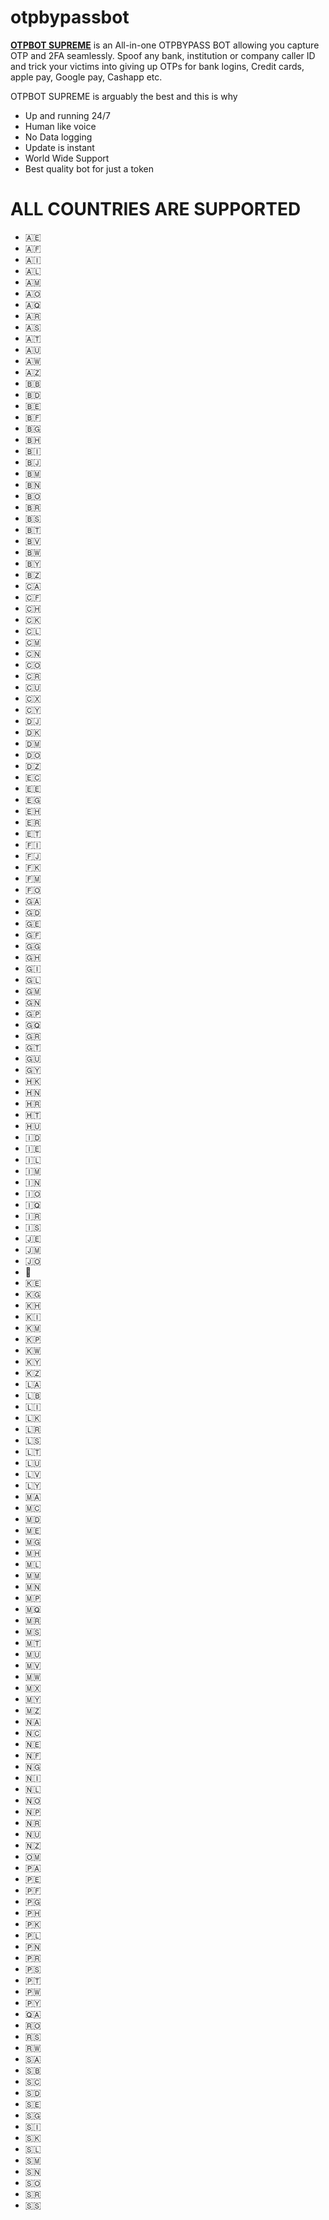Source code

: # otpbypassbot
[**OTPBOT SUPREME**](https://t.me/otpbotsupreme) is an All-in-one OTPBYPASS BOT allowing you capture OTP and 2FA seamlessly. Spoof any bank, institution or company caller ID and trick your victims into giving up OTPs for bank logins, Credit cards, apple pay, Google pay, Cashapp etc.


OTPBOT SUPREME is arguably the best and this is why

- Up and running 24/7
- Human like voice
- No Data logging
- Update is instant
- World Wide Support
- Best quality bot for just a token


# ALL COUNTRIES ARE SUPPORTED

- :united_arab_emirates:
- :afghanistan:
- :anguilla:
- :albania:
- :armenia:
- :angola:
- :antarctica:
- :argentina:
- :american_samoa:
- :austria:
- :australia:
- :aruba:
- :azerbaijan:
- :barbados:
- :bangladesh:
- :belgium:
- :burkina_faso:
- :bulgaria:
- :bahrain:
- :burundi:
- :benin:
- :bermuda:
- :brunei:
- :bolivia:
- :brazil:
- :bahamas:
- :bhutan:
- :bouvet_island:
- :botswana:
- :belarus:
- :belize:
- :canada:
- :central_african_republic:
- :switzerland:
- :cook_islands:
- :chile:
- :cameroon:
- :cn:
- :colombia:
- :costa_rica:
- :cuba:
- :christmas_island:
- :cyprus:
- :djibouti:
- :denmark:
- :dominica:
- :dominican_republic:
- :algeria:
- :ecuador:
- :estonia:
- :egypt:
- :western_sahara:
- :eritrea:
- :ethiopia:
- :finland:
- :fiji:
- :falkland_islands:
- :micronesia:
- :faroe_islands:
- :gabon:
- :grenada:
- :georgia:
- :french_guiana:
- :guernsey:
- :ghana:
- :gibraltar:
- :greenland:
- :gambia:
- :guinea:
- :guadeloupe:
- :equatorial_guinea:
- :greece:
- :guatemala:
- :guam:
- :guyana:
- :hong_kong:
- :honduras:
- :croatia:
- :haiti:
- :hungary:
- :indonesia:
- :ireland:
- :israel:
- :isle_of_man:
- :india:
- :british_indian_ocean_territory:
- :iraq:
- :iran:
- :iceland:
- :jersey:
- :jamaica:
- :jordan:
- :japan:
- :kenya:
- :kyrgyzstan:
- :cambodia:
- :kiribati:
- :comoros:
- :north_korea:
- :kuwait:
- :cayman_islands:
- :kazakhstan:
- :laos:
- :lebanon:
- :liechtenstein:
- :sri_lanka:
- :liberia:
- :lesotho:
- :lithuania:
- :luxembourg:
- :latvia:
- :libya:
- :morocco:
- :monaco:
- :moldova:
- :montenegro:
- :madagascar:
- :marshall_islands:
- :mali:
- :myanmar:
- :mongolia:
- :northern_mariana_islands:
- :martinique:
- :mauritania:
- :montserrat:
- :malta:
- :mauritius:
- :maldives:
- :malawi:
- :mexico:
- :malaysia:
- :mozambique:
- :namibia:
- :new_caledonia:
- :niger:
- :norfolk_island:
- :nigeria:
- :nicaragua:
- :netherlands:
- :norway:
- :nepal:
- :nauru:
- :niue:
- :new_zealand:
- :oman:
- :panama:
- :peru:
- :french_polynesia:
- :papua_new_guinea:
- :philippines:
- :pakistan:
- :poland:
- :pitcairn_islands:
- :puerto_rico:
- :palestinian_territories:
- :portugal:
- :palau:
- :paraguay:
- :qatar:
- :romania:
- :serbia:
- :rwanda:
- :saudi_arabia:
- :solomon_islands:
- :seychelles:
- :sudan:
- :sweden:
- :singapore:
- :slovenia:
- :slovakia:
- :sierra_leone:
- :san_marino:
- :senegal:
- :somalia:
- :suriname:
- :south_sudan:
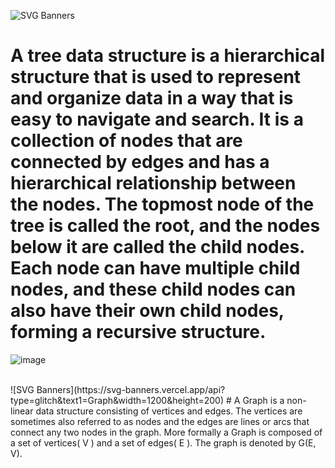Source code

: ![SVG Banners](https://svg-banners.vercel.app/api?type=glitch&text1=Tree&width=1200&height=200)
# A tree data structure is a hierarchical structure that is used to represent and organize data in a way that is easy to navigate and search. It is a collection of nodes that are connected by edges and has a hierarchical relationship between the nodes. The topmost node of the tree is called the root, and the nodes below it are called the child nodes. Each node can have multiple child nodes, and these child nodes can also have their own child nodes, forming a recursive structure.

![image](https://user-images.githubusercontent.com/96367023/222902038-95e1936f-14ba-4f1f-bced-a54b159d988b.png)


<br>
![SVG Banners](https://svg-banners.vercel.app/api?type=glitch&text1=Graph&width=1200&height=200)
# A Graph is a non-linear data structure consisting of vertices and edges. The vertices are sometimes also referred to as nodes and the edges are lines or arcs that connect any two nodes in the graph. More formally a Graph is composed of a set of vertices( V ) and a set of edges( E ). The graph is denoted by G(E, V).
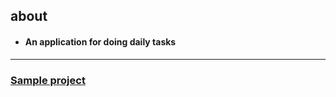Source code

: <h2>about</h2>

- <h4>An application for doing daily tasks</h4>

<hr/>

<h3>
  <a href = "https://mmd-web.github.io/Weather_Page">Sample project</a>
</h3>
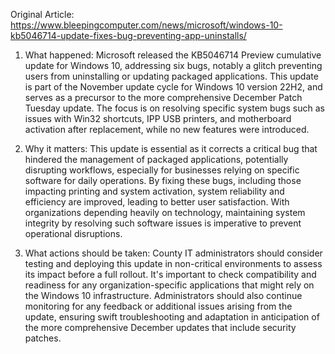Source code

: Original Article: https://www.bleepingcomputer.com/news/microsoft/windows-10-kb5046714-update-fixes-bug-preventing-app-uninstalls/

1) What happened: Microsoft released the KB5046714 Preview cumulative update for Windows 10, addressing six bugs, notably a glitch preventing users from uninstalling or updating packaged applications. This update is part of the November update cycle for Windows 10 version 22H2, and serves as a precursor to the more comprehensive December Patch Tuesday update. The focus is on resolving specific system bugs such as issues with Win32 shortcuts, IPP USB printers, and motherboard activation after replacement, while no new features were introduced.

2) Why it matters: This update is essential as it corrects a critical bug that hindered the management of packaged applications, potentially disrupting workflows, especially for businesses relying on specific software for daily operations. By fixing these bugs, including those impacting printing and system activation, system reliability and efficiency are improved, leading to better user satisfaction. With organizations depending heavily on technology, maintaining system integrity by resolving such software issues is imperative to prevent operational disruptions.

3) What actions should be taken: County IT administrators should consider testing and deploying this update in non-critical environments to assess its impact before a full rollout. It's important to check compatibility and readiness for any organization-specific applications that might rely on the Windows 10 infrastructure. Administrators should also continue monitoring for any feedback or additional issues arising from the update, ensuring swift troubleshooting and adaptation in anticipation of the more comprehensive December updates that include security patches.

Exercise details: In the records above, find each line that holds the word "from"; copy all such lines.

Exercise result:
1) What happened: Microsoft released the KB5046714 Preview cumulative update for Windows 10, addressing six bugs, notably a glitch preventing users from uninstalling or updating packaged applications. This update is part of the November update cycle for Windows 10 version 22H2, and serves as a precursor to the more comprehensive December Patch Tuesday update. The focus is on resolving specific system bugs such as issues with Win32 shortcuts, IPP USB printers, and motherboard activation after replacement, while no new features were introduced.
3) What actions should be taken: County IT administrators should consider testing and deploying this update in non-critical environments to assess its impact before a full rollout. It's important to check compatibility and readiness for any organization-specific applications that might rely on the Windows 10 infrastructure. Administrators should also continue monitoring for any feedback or additional issues arising from the update, ensuring swift troubleshooting and adaptation in anticipation of the more comprehensive December updates that include security patches.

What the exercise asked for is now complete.